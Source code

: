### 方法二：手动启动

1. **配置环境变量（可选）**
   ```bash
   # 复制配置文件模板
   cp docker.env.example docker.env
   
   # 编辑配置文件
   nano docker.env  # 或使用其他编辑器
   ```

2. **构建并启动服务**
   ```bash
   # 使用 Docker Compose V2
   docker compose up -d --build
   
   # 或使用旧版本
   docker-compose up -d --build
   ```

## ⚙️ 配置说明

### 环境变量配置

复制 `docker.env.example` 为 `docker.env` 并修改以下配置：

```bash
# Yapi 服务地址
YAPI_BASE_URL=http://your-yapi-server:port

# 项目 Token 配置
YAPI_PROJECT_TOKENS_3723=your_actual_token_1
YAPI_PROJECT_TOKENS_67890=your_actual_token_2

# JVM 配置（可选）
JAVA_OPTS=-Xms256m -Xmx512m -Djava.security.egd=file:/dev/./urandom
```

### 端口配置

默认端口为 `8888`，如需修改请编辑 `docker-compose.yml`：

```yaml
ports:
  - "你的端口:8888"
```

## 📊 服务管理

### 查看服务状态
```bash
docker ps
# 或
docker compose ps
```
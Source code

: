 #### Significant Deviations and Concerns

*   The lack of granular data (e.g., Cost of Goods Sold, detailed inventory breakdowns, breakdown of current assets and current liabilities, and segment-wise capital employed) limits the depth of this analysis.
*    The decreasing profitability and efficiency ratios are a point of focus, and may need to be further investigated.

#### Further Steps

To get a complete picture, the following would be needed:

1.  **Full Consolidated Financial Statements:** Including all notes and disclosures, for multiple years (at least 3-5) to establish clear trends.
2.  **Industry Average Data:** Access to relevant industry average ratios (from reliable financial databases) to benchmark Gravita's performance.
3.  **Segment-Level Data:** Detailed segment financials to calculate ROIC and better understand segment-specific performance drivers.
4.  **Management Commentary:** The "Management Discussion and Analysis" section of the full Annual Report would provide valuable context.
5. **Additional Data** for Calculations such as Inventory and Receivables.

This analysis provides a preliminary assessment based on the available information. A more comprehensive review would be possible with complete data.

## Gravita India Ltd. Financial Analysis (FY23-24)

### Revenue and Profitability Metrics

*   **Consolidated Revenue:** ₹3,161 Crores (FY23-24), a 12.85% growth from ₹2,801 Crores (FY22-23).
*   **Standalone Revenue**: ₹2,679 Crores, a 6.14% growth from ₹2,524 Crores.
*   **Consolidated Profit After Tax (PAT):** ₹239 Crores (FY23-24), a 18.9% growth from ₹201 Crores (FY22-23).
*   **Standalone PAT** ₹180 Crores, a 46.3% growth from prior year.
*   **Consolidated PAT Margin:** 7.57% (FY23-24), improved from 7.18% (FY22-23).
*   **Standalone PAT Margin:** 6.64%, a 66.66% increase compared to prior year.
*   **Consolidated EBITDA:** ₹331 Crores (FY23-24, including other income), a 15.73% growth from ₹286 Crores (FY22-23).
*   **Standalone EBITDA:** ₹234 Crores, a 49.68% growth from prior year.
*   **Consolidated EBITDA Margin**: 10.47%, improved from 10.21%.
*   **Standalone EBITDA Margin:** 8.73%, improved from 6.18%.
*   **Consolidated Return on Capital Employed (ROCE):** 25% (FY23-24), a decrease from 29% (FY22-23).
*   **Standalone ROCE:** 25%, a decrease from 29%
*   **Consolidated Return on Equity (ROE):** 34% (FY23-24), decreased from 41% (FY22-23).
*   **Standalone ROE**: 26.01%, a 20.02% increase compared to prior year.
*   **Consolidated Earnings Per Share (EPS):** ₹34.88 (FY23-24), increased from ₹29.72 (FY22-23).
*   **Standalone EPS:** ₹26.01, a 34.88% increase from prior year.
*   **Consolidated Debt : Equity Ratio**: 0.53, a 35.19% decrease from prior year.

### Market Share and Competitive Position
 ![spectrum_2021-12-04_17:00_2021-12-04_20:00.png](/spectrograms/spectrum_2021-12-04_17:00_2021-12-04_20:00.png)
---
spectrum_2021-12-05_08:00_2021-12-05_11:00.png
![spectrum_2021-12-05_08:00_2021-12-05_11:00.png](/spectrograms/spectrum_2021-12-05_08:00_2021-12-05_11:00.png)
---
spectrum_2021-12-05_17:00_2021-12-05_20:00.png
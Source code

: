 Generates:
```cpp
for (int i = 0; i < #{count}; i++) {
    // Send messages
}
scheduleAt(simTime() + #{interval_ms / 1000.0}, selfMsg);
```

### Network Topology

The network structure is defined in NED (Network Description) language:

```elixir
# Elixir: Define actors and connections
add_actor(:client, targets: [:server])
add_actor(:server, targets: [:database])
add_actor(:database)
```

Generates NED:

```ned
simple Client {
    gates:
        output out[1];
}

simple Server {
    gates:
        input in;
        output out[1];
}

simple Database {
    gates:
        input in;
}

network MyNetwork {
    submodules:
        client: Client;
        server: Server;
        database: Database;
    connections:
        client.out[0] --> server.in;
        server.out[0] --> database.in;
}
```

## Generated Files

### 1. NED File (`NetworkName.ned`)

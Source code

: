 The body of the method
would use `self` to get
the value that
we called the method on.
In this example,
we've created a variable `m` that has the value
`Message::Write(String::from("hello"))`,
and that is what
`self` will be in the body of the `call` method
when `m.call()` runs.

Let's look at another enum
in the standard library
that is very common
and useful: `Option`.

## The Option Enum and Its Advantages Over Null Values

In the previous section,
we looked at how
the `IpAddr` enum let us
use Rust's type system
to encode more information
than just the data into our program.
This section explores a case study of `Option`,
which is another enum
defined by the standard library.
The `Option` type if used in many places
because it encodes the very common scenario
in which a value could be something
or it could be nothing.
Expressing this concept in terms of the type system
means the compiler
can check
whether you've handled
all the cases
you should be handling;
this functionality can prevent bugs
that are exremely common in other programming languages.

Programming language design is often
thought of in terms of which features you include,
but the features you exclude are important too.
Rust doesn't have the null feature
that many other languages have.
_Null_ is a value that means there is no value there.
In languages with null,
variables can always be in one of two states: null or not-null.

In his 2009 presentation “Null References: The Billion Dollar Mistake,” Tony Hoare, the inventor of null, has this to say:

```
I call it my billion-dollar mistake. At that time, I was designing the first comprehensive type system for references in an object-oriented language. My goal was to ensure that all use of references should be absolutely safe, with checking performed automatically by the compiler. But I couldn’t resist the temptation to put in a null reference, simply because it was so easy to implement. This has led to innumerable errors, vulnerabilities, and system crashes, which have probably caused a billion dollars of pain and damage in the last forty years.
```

^^^^

Once you reach the line with "to encode more information" in the data above, copy it and every line after it exactly, up to and including the line with "or it could be nothing.".

## EXPECTED ANSWER
to encode more information
than just the data into our program.
This section explores a case study of `Option`,
which is another enum
defined by the standard library.
The `Option` type if used in many places
because it encodes the very common scenario
in which a value could be something
or it could be nothing.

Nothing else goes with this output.